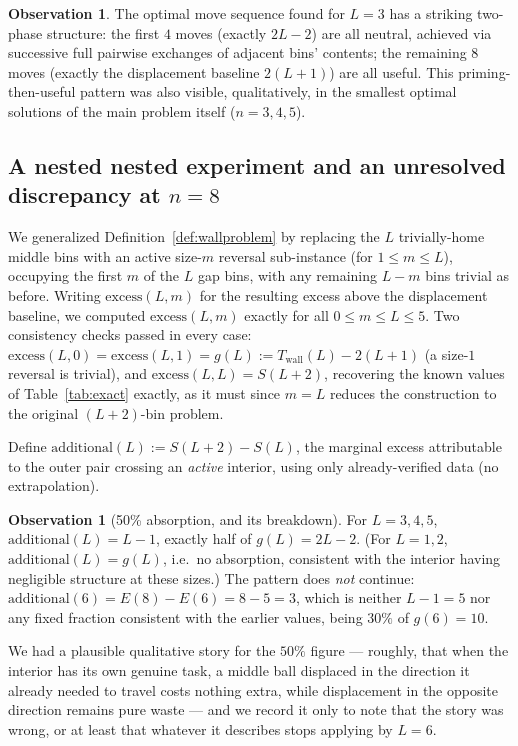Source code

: \documentclass[11pt]{amsart}
\theoremstyle{plain}
\theoremstyle{definition}
\newtheorem{observation}[theorem]{Observation}
\theoremstyle{remark}
\newcommand{\ex}{\mathrm{excess}}
\begin{document}
\begin{observation}
The optimal move sequence found for $L=3$ has a striking two-phase structure: the first $4$ moves (exactly $2L-2$) are all neutral, achieved via successive full pairwise exchanges of adjacent bins' contents; the remaining $8$ moves (exactly the displacement baseline $2(L+1)$) are all useful. This priming-then-useful pattern was also visible, qualitatively, in the smallest optimal solutions of the main problem itself ($n=3,4,5$).
\end{observation}

\subsection{A nested nested experiment and an unresolved discrepancy at $n=8$}

We generalized Definition~\ref{def:wallproblem} by replacing the $L$ trivially-home middle bins with an active size-$m$ reversal sub-instance (for $1\le m\le L$), occupying the first $m$ of the $L$ gap bins, with any remaining $L-m$ bins trivial as before. Writing $\ex(L,m)$ for the resulting excess above the displacement baseline, we computed $\ex(L,m)$ exactly for all $0\le m\le L\le 5$. Two consistency checks passed in every case: $\ex(L,0)=\ex(L,1)=g(L):=T_{\mathrm{wall}}(L)-2(L+1)$ (a size-$1$ reversal is trivial), and $\ex(L,L) = S(L+2)$, recovering the known values of Table~\ref{tab:exact} exactly, as it must since $m=L$ reduces the construction to the original $(L+2)$-bin problem.

Define $\mathrm{additional}(L) := S(L+2)-S(L)$, the marginal excess attributable to the outer pair crossing an \emph{active} interior, using only already-verified data (no extrapolation).

\begin{observation}[50\% absorption, and its breakdown]
\label{obs:absorption}
For $L=3,4,5$, $\mathrm{additional}(L) = L-1$, exactly half of $g(L)=2L-2$. (For $L=1,2$, $\mathrm{additional}(L)=g(L)$, i.e.\ no absorption, consistent with the interior having negligible structure at these sizes.) The pattern does \emph{not} continue: $\mathrm{additional}(6) = E(8)-E(6) = 8-5 = 3$, which is neither $L-1=5$ nor any fixed fraction consistent with the earlier values, being $30\%$ of $g(6)=10$.
\end{observation}

We had a plausible qualitative story for the $50\%$ figure --- roughly, that when the interior has its own genuine task, a middle ball displaced in the direction it already needed to travel costs nothing extra, while displacement in the opposite direction remains pure waste --- and we record it only to note that the story was wrong, or at least that whatever it describes stops applying by $L=6$.
\end{document}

### TASK
Repeat exactly the lines from the line containing "being $30\%$ of $g(6)=10$." through the end of the listing above; both boundary lines are part of the output.

### SOLUTION
For $L=3,4,5$, $\mathrm{additional}(L) = L-1$, exactly half of $g(L)=2L-2$. (For $L=1,2$, $\mathrm{additional}(L)=g(L)$, i.e.\ no absorption, consistent with the interior having negligible structure at these sizes.) The pattern does \emph{not} continue: $\mathrm{additional}(6) = E(8)-E(6) = 8-5 = 3$, which is neither $L-1=5$ nor any fixed fraction consistent with the earlier values, being $30\%$ of $g(6)=10$.
\end{observation}

We had a plausible qualitative story for the $50\%$ figure --- roughly, that when the interior has its own genuine task, a middle ball displaced in the direction it already needed to travel costs nothing extra, while displacement in the opposite direction remains pure waste --- and we record it only to note that the story was wrong, or at least that whatever it describes stops applying by $L=6$.
\end{document}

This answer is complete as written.